### Dataset records

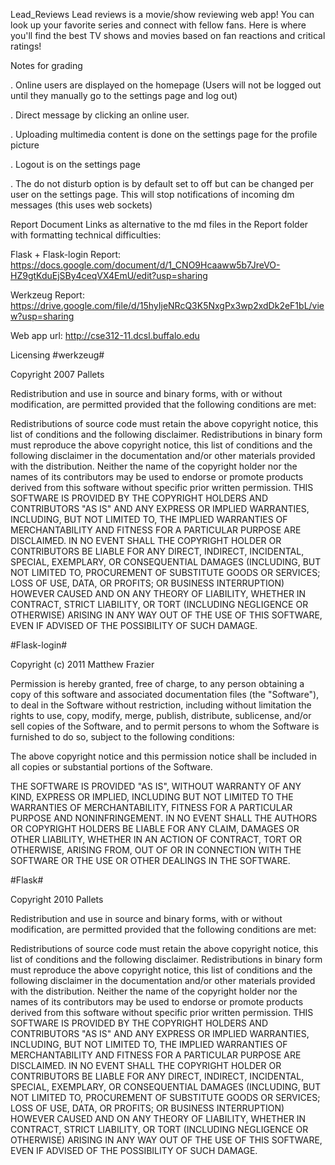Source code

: Lead_Reviews
Lead reviews is a movie/show reviewing web app! You can look up your favorite series and connect with fellow fans. Here is where you'll find the best TV shows and movies based on fan reactions and critical ratings!

Notes for grading

. Online users are displayed on the homepage (Users will not be logged out until they manually go to the settings page and log out)

. Direct message by clicking an online user.

. Uploading multimedia content is done on the settings page for the profile picture

. Logout is on the settings page

. The do not disturb option is by default set to off but can be changed per user on the settings page. This will stop notifications of incoming dm messages (this uses web sockets)

Report Document Links as alternative to the md files in the Report folder with formatting technical difficulties:


Flask + Flask-login Report: https://docs.google.com/document/d/1_CNO9Hcaaww5b7JreVO-HZ9gtKduEjSBy4ceqVX4EmU/edit?usp=sharing 


Werkzeug Report: https://drive.google.com/file/d/15hyIjeNRcQ3K5NxgPx3wp2xdDk2eF1bL/view?usp=sharing 

Web app url: http://cse312-11.dcsl.buffalo.edu

Licensing
#werkzeug#

Copyright 2007 Pallets

Redistribution and use in source and binary forms, with or without modification, are permitted provided that the following conditions are met:

Redistributions of source code must retain the above copyright notice, this list of conditions and the following disclaimer. Redistributions in binary form must reproduce the above copyright notice, this list of conditions and the following disclaimer in the documentation and/or other materials provided with the distribution. Neither the name of the copyright holder nor the names of its contributors may be used to endorse or promote products derived from this software without specific prior written permission. THIS SOFTWARE IS PROVIDED BY THE COPYRIGHT HOLDERS AND CONTRIBUTORS "AS IS" AND ANY EXPRESS OR IMPLIED WARRANTIES, INCLUDING, BUT NOT LIMITED TO, THE IMPLIED WARRANTIES OF MERCHANTABILITY AND FITNESS FOR A PARTICULAR PURPOSE ARE DISCLAIMED. IN NO EVENT SHALL THE COPYRIGHT HOLDER OR CONTRIBUTORS BE LIABLE FOR ANY DIRECT, INDIRECT, INCIDENTAL, SPECIAL, EXEMPLARY, OR CONSEQUENTIAL DAMAGES (INCLUDING, BUT NOT LIMITED TO, PROCUREMENT OF SUBSTITUTE GOODS OR SERVICES; LOSS OF USE, DATA, OR PROFITS; OR BUSINESS INTERRUPTION) HOWEVER CAUSED AND ON ANY THEORY OF LIABILITY, WHETHER IN CONTRACT, STRICT LIABILITY, OR TORT (INCLUDING NEGLIGENCE OR OTHERWISE) ARISING IN ANY WAY OUT OF THE USE OF THIS SOFTWARE, EVEN IF ADVISED OF THE POSSIBILITY OF SUCH DAMAGE.

#Flask-login#

Copyright (c) 2011 Matthew Frazier

Permission is hereby granted, free of charge, to any person obtaining a copy of this software and associated documentation files (the "Software"), to deal in the Software without restriction, including without limitation the rights to use, copy, modify, merge, publish, distribute, sublicense, and/or sell copies of the Software, and to permit persons to whom the Software is furnished to do so, subject to the following conditions:

The above copyright notice and this permission notice shall be included in all copies or substantial portions of the Software.

THE SOFTWARE IS PROVIDED "AS IS", WITHOUT WARRANTY OF ANY KIND, EXPRESS OR IMPLIED, INCLUDING BUT NOT LIMITED TO THE WARRANTIES OF MERCHANTABILITY, FITNESS FOR A PARTICULAR PURPOSE AND NONINFRINGEMENT. IN NO EVENT SHALL THE AUTHORS OR COPYRIGHT HOLDERS BE LIABLE FOR ANY CLAIM, DAMAGES OR OTHER LIABILITY, WHETHER IN AN ACTION OF CONTRACT, TORT OR OTHERWISE, ARISING FROM, OUT OF OR IN CONNECTION WITH THE SOFTWARE OR THE USE OR OTHER DEALINGS IN THE SOFTWARE.

#Flask#

Copyright 2010 Pallets

Redistribution and use in source and binary forms, with or without modification, are permitted provided that the following conditions are met:

Redistributions of source code must retain the above copyright notice, this list of conditions and the following disclaimer. Redistributions in binary form must reproduce the above copyright notice, this list of conditions and the following disclaimer in the documentation and/or other materials provided with the distribution. Neither the name of the copyright holder nor the names of its contributors may be used to endorse or promote products derived from this software without specific prior written permission. THIS SOFTWARE IS PROVIDED BY THE COPYRIGHT HOLDERS AND CONTRIBUTORS "AS IS" AND ANY EXPRESS OR IMPLIED WARRANTIES, INCLUDING, BUT NOT LIMITED TO, THE IMPLIED WARRANTIES OF MERCHANTABILITY AND FITNESS FOR A PARTICULAR PURPOSE ARE DISCLAIMED. IN NO EVENT SHALL THE COPYRIGHT HOLDER OR CONTRIBUTORS BE LIABLE FOR ANY DIRECT, INDIRECT, INCIDENTAL, SPECIAL, EXEMPLARY, OR CONSEQUENTIAL DAMAGES (INCLUDING, BUT NOT LIMITED TO, PROCUREMENT OF SUBSTITUTE GOODS OR SERVICES; LOSS OF USE, DATA, OR PROFITS; OR BUSINESS INTERRUPTION) HOWEVER CAUSED AND ON ANY THEORY OF LIABILITY, WHETHER IN CONTRACT, STRICT LIABILITY, OR TORT (INCLUDING NEGLIGENCE OR OTHERWISE) ARISING IN ANY WAY OUT OF THE USE OF THIS SOFTWARE, EVEN IF ADVISED OF THE POSSIBILITY OF SUCH DAMAGE.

### Assigned task
State how many lines of the entries above include the word "will", offering no text other than the number.

### Solution to the exercise
2